(PROMPT) Everything from the opening line of the listing below to the line that has "(i) When $k=1$, according", inclusive, should be returned exactly, except the pictures.

---

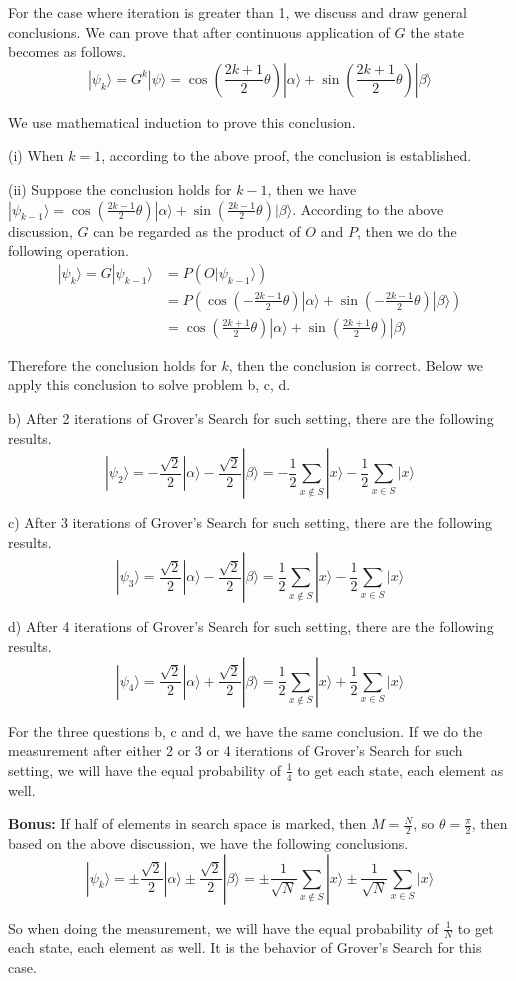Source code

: \documentclass[11pt]{article}
\begin{document}
For the case where iteration is greater than 1, we discuss and draw general conclusions.  We can prove that after continuous application of $G$ the state becomes as follows.
$$
|\psi_k\rangle=G^k|\psi\rangle=\cos(\frac{2k+1}{2}\theta)|\alpha\rangle+\sin(\frac{2k+1}{2}\theta)|\beta\rangle
$$

We use mathematical induction to prove this conclusion.

(i) When $k=1$, according to the above proof, the conclusion is established.

(ii) Suppose the conclusion holds for $k-1$, then we have $|\psi_{k-1}\rangle=\cos(\frac{2k-1}{2}\theta)|\alpha\rangle+\sin(\frac{2k-1}{2}\theta)|\beta\rangle$. According to the above discussion, $G$ can be regarded as the product of $O$ and $P$, then we do the following operation.
$$
\begin{aligned}
|\psi_k\rangle=G|\psi_{k-1}\rangle&=P(O|\psi_{k-1}\rangle)\\
&=P(\cos(-\frac{2k-1}{2}\theta)|\alpha\rangle+\sin(-\frac{2k-1}{2}\theta)|\beta\rangle)\\
&=\cos(\frac{2k+1}{2}\theta)|\alpha\rangle+\sin(\frac{2k+1}{2}\theta)|\beta\rangle
\end{aligned}
$$

Therefore the conclusion holds for $k$, then the conclusion is correct. Below we apply this conclusion to solve problem b, c, d.

b) After 2 iterations of Grover’s Search for such setting, there are the following results. 
$$
|\psi_2\rangle=-\frac{\sqrt{2}}{2}|\alpha\rangle-\frac{\sqrt{2}}{2}|\beta\rangle=-\frac{1}{2}\sum_{x\notin S}|x\rangle-\frac{1}{2}\sum_{x\in S}|x\rangle
$$ 

c) After 3 iterations of Grover’s Search for such setting, there are the following results. 
$$
|\psi_3\rangle=\frac{\sqrt{2}}{2}|\alpha\rangle-\frac{\sqrt{2}}{2}|\beta\rangle=\frac{1}{2}\sum_{x\notin S}|x\rangle-\frac{1}{2}\sum_{x\in S}|x\rangle
$$

d) After 4 iterations of Grover’s Search for such setting, there are the following results. 
$$
|\psi_4\rangle=\frac{\sqrt{2}}{2}|\alpha\rangle+\frac{\sqrt{2}}{2}|\beta\rangle=\frac{1}{2}\sum_{x\notin S}|x\rangle+\frac{1}{2}\sum_{x\in S}|x\rangle
$$


For the three questions b, c and d, we have the same conclusion. If we do the measurement after either 2 or 3 or 4 iterations of Grover’s Search for such setting, we will have the equal probability of $\frac{1}{4}$ to get each state, each element as well.

\textbf{Bonus: }If half of elements in search space is marked, then $M=\frac{N}{2}$, so $\theta=\frac{\pi}{2}$, then based on the above discussion, we have the following conclusions.
$$
|\psi_k\rangle=\pm\frac{\sqrt{2}}{2}|\alpha\rangle\pm\frac{\sqrt{2}}{2}|\beta\rangle=\pm\frac{1}{\sqrt{N}}\sum_{x\notin S}|x\rangle\pm\frac{1}{\sqrt{N}}\sum_{x\in S}|x\rangle
$$

So when doing the measurement, we will have the equal probability of $\frac{1}{N}$ to get each state, each element as well. It is the behavior of Grover’s Search for this case.
\end{document}
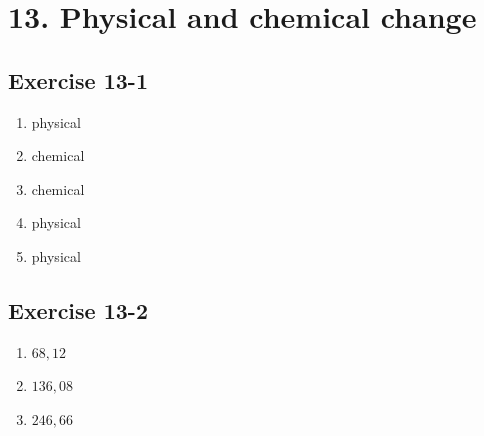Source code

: \section{13. Physical and chemical change}
\subsection{Exercise 13-1}
\begin{multicols}{5}
 \begin{enumerate}[noitemsep, label=\textbf{(\arabic*)} ]
  \item physical
\item chemical
\item chemical
\item physical
\item physical
 \end{enumerate}
\end{multicols}

\subsection{Exercise 13-2}
\begin{multicols}{3}
 \begin{enumerate}[noitemsep, label=\textbf{(\arabic*)} ]
  \item $68,12$
\item $136,08$
\item $246,66$
 \end{enumerate}
\end{multicols}


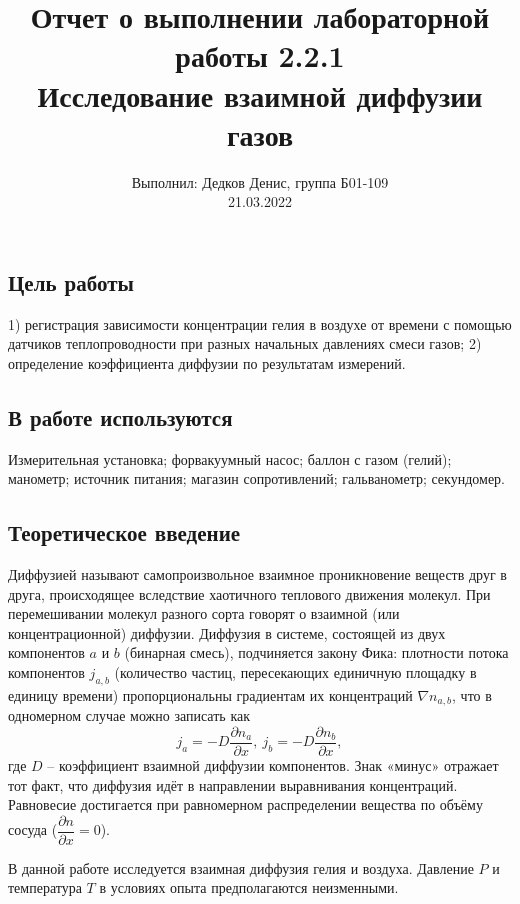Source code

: \documentclass[12pt,a4paper]{article}
\author{\normalsize Выполнил: Дедков Денис, группа Б01-109 \\
	\normalsize 21.03.2022}
\date{}
\title
{
	\large Отчет о выполнении лабораторной работы 2.2.1 \\
	\Large Исследование взаимной диффузии газов \\ 
}
\begin{document}
	\maketitle
	
	\subsection*{Цель работы} 1) регистрация зависимости концентрации гелия в воздухе от времени с помощью датчиков теплопроводности при разных начальных давлениях смеси газов; 2) определение коэффициента диффузии по результатам измерений.
	
	\subsection*{В работе используются}
	Измерительная установка; форвакуумный насос; баллон с газом (гелий); манометр; источник питания;
	магазин сопротивлений; гальванометр; секундомер.
	
	\subsection*{Теоретическое введение}
Диффузией называют самопроизвольное взаимное проникновение веществ друг в друга, происходящее вследствие хаотичного теплового движения молекул. При перемешивании молекул разного сорта говорят о взаимной (или концентрационной) диффузии. Диффузия в системе, состоящей из двух компонентов $a$ и $b$ (бинарная смесь), подчиняется закону Фика: плотности потока компонентов $j_{a, b}$ (количество частиц, пересекающих единичную площадку в единицу времени) пропорциональны градиентам их концентраций $\nabla n_{a, b}$, что в одномерном случае можно записать как 
\begin{equation}
	j_a = -D \dfrac{\partial n_a}{\partial x},~j_b = -D \dfrac{\partial n_b}{\partial x},
\end{equation}
где $D$ -- коэффициент взаимной диффузии компонентов. Знак «минус» отражает тот факт, что диффузия идёт в направлении выравнивания концентраций. Равновесие достигается при равномерном распределении вещества по объёму сосуда ($\dfrac{\partial n}{\partial x} = 0$).

В данной работе исследуется взаимная диффузия гелия и воздуха. Давление $P$ и температура $T$ в условиях опыта предполагаются неизменными.
\end{document}
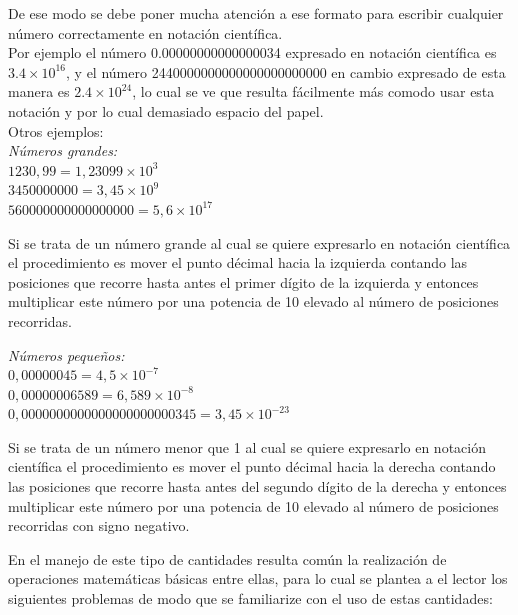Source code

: \documentclass[a5paper,pagesize,10pt,bibtotoc,pointlessnumbers,
normalheadings,DIV=9,fleqn,x11names,table,twoside=false]{scrbook}
\begin{document}
De ese modo se debe poner mucha atención a ese formato para escribir cualquier número correctamente en notación científica.\\

Por ejemplo el número 0.00000000000000034 expresado en notación científica es $3.4\times10^{16}$, y el número 
2440000000000000000000000 en cambio expresado de esta manera es $2.4\times10^{24}$, lo cual se ve que resulta fácilmente más 
comodo usar esta notación y por lo cual demasiado espacio del 
papel.\\

Otros ejemplos:\\

\textit{Números grandes:}\\

$1230,99 = 1,23099\times10^3$\\
$3450000000 = 3,45\times10^{9}$\\
$560000000000000000 = 5,6\times10^{17}$ 

\begin{tcolorbox}
Si se trata de un número grande al cual se quiere expresarlo en notación científica el procedimiento es mover el punto décimal 
hacia la izquierda contando las posiciones que recorre hasta antes el primer dígito de la izquierda y entonces multiplicar este 
número por una potencia de 10 elevado al 
número de posiciones recorridas. 
\end{tcolorbox}

\textit{Números pequeños:}\\

$0,00000045 = 4,5\times10^{-7}$\\
$0,00000006589 = 6,589\times10^{-8}$\\
$0,0000000000000000000000345 = 3,45\times10^{-23}$\\

\begin{tcolorbox}
Si se trata de un número menor que 1 al cual se quiere expresarlo en notación científica el procedimiento es mover el punto 
décimal hacia la derecha contando las posiciones que recorre hasta antes del segundo dígito de la derecha y entonces multiplicar 
este número por una potencia de 10 elevado al número de posiciones recorridas con signo negativo. 
\end{tcolorbox}

En el manejo de este tipo de cantidades resulta común la realización de operaciones matemáticas básicas entre ellas, para lo cual 
se plantea a el lector los siguientes problemas de modo que se familiarize con el uso de estas cantidades:
\end{document}
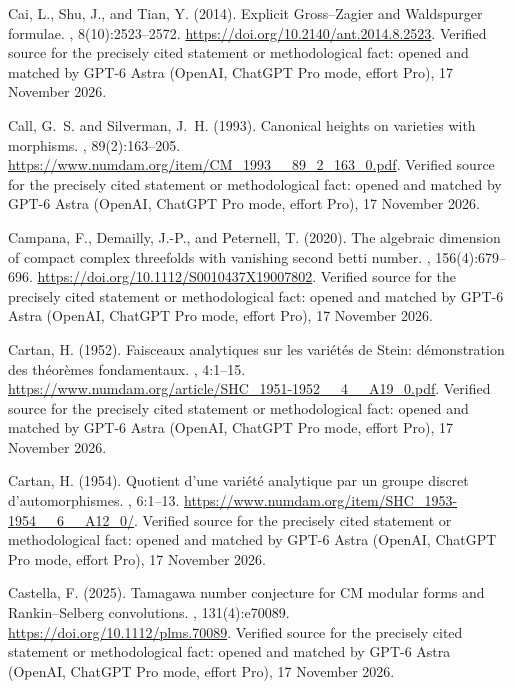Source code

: \begin{thebibliography}{}
Cai, L., Shu, J., and Tian, Y. (2014).
\newblock Explicit {Gross--Zagier} and {Waldspurger} formulae.
, 8(10):2523--2572.
\newblock \url{https://doi.org/10.2140/ant.2014.8.2523}. Verified source for the precisely cited statement or methodological fact: opened and matched by GPT-6 Astra (OpenAI, ChatGPT Pro mode, effort Pro), 17 November 2026.

Call, G.~S. and Silverman, J.~H. (1993).
\newblock Canonical heights on varieties with morphisms.
, 89(2):163--205.
\newblock \url{https://www.numdam.org/item/CM_1993__89_2_163_0.pdf}. Verified source for the precisely cited statement or methodological fact: opened and matched by GPT-6 Astra (OpenAI, ChatGPT Pro mode, effort Pro), 17 November 2026.

Campana, F., Demailly, J.-P., and Peternell, T. (2020).
\newblock The algebraic dimension of compact complex threefolds with vanishing
  second betti number.
, 156(4):679--696.
\newblock \url{https://doi.org/10.1112/S0010437X19007802}. Verified source for the precisely cited statement or methodological fact: opened and matched by GPT-6 Astra (OpenAI, ChatGPT Pro mode, effort Pro), 17 November 2026.

Cartan, H. (1952).
\newblock Faisceaux analytiques sur les vari{\'e}t{\'e}s de {Stein}:
  d{\'e}monstration des th{\'e}or{\`e}mes fondamentaux.
, 4:1--15.
\newblock \url{https://www.numdam.org/article/SHC_1951-1952__4__A19_0.pdf}. Verified source for the precisely cited statement or methodological fact: opened and matched by GPT-6 Astra (OpenAI, ChatGPT Pro mode, effort Pro), 17 November 2026.

Cartan, H. (1954).
\newblock Quotient d'une vari\'{e}t\'{e} analytique par un groupe discret
  d'automorphismes.
, 6:1--13.
\newblock \url{https://www.numdam.org/item/SHC_1953-1954__6__A12_0/}. Verified source for the precisely cited statement or methodological fact: opened and matched by GPT-6 Astra (OpenAI, ChatGPT Pro mode, effort Pro), 17 November 2026.

Castella, F. (2025).
\newblock Tamagawa number conjecture for {CM} modular forms and
  {R}ankin--{S}elberg convolutions.
, 131(4):e70089.
\newblock \url{https://doi.org/10.1112/plms.70089}. Verified source for the precisely cited statement or methodological fact: opened and matched by GPT-6 Astra (OpenAI, ChatGPT Pro mode, effort Pro), 17 November 2026.


\end{thebibliography}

---

(TASK RESPONSE)
Source code

: \documentclass[11pt]{article}
\begin{document}
For the case where iteration is greater than 1, we discuss and draw general conclusions.  We can prove that after continuous application of $G$ the state becomes as follows.
$$
|\psi_k\rangle=G^k|\psi\rangle=\cos(\frac{2k+1}{2}\theta)|\alpha\rangle+\sin(\frac{2k+1}{2}\theta)|\beta\rangle
$$

We use mathematical induction to prove this conclusion.

(i) When $k=1$, according to the above proof, the conclusion is established.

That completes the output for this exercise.